• _Task statement_
Please count the lines in the data below that mention the word "mesmo", then give only the total.

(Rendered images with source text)
>>>>
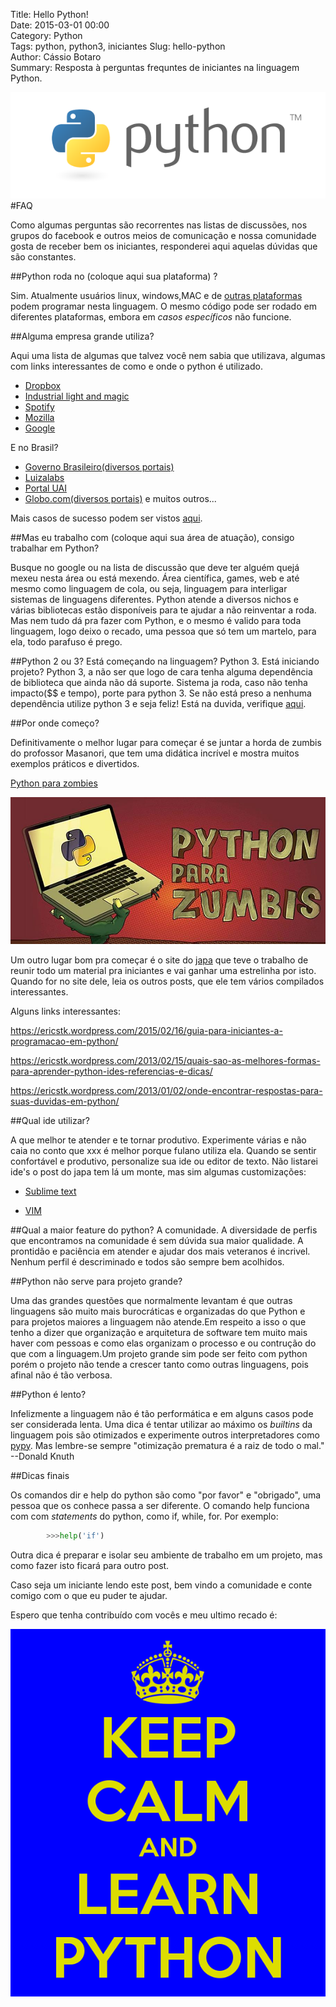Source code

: Title: Hello Python!  
Date: 2015-03-01 00:00  
Category: Python  
Tags: python, python3, iniciantes 
Slug: hello-python  
Author: Cássio Botaro  
Summary: Resposta à perguntas frequntes de iniciantes na linguagem Python.

![logo-python](../images/logopython2.png 
"Logo Python")
#FAQ

Como algumas perguntas são recorrentes nas listas de discussões, nos grupos do facebook e outros meios de comunicação e nossa comunidade gosta de receber bem os iniciantes, responderei aqui aquelas dúvidas que são constantes.

##Python roda no (coloque aqui sua plataforma) ?

Sim. Atualmente usuários linux, windows,MAC e de [outras plataformas](https://www.python.org/download/other/)  podem programar nesta linguagem. O mesmo código pode ser rodado em diferentes plataformas, embora em *casos específicos* não funcione. 

##Alguma empresa grande utiliza?

Aqui uma lista de algumas que talvez você nem sabia que utilizava, algumas com links interessantes de como e onde o python é utilizado.

- [Dropbox](http://highscalability.com/blog/2011/3/14/6-lessons-from-dropbox-one-million-files-saved-every-15-minu.html)
- [Industrial light and magic](https://www.python.org/about/success/ilm/)
- [Spotify](https://labs.spotify.com/2013/03/20/how-we-use-python-at-spotify/)
- [Mozilla](https://developer.mozilla.org/pt-BR/docs/Python#Use_of_Python_at_Mozilla)
- [Google](https://web.archive.org/web/19990204033714/http://google.stanford.edu/about.html)

E no Brasil?

- [Governo Brasileiro(diversos portais)](http://www.brasil.gov.br/)
- [Luizalabs](http://luizalabs.com/)
- [Portal UAI](http://www.uai.com.br/)
- [Globo.com(diversos portais)](http://www.globo.com/)
e muitos outros...

Mais casos de sucesso podem ser vistos [aqui](https://www.python.org/about/success/).

##Mas eu trabalho com (coloque aqui sua área de atuação), consigo trabalhar em Python?

Busque no google ou na lista de discussão que deve ter alguém quejá mexeu nesta área ou está mexendo. Área científica, games, web e até mesmo como linguagem de cola, ou seja, linguagem para interligar sistemas de linguagens diferentes.
Python atende a diversos nichos e várias bibliotecas estão disponíveis para te ajudar a não reinventar a roda.
Mas nem tudo dá pra fazer com Python, e o mesmo é valido para toda linguagem, logo deixo o recado, uma pessoa que só tem um martelo, para ela, todo parafuso é prego.


##Python 2 ou 3? 
Está começando na linguagem? Python 3.
Está iniciando projeto? Python 3, a não ser que logo de cara tenha alguma dependência de biblioteca que ainda não dá suporte. Sistema ja roda, caso não tenha impacto($$ e tempo), porte para python 3.
Se não está preso a nenhuma dependência utilize python 3 e seja feliz!
Está na duvida, verifique [aqui](https://caniusepython3.com/). 

##Por onde começo?

Definitivamente o melhor lugar para começar é se juntar a horda de zumbis do profossor Masanori, que tem uma didática incrível e mostra muitos exemplos práticos e divertidos.

[Python para zombies](http://pycursos.com/python-para-zumbis/)

![python-para-zumbis](../images/zumbi.jpg
"Python para zumbis")

Um outro lugar bom pra começar é o site do [japa](https://twitter.com/erichideki) que teve o trabalho de reunir todo um material pra iniciantes e vai ganhar uma estrelinha por isto. Quando for no site dele, leia os outros posts, que ele tem vários compilados interessantes.

Alguns links interessantes:

https://ericstk.wordpress.com/2015/02/16/guia-para-iniciantes-a-programacao-em-python/

https://ericstk.wordpress.com/2013/02/15/quais-sao-as-melhores-formas-para-aprender-python-ides-referencias-e-dicas/

https://ericstk.wordpress.com/2013/01/02/onde-encontrar-respostas-para-suas-duvidas-em-python/



##Qual ide utilizar?

A que melhor te atender e te tornar produtivo. Experimente várias e não caia no conto que xxx é melhor porque fulano utiliza ela. Quando se sentir confortável e produtivo, personalize sua ide ou editor de texto.
Não listarei ide's o post do japa tem lá um monte, mas sim algumas customizações:

- [Sublime text](https://github.com/cassiobotaro/my_environment)

- [VIM](http://vim-bootstrap.com/) 


##Qual a maior feature do python?
A comunidade. A diversidade de perfis que encontramos na comunidade é sem dúvida sua maior qualidade. A prontidão e paciência em atender e ajudar dos mais veteranos é incrivel. Nenhum perfil é descriminado e todos são sempre bem acolhidos.

##Python não serve para projeto grande?

Uma das grandes questões que normalmente levantam é que outras linguagens são muito mais burocráticas e organizadas do que Python e para projetos maiores a linguagem não atende.Em respeito a isso o que tenho a dizer que organização e arquitetura de software tem muito mais haver com pessoas e como elas organizam o processo e ou contrução do que com a linguagem.Um projeto grande sim pode ser feito com python porém o projeto não tende a crescer tanto como outras linguagens, pois afinal não é tão verbosa.

##Python é lento?

Infelizmente a linguagem não é tão performática e em alguns casos pode ser considerada lenta. Uma dica é tentar utilizar ao máximo os *builtins* da linguagem pois são otimizados e experimente outros interpretadores como [pypy](http://pypy.org/). Mas lembre-se sempre "otimização prematura é a raiz de todo o mal." --Donald Knuth

##Dicas finais

Os comandos dir e help do python são como "por favor" e "obrigado", uma pessoa que os conhece passa a ser diferente. 
O comando help funciona com com *statements* do python, como if, while, for.
Por exemplo:

```python 
        >>>help('if')
```


Outra dica é preparar e isolar seu ambiente de trabalho em um projeto, mas como fazer isto ficará para outro post.

Caso seja um iniciante lendo este post, bem vindo a comunidade e conte comigo com o que eu puder te ajudar.

Espero que tenha contribuído com vocês e meu ultimo recado é:

![learn-python](../images/keep-calm-and-learn-python.png
"Keep calm and learn Python")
<<<<
• _Answer space_
3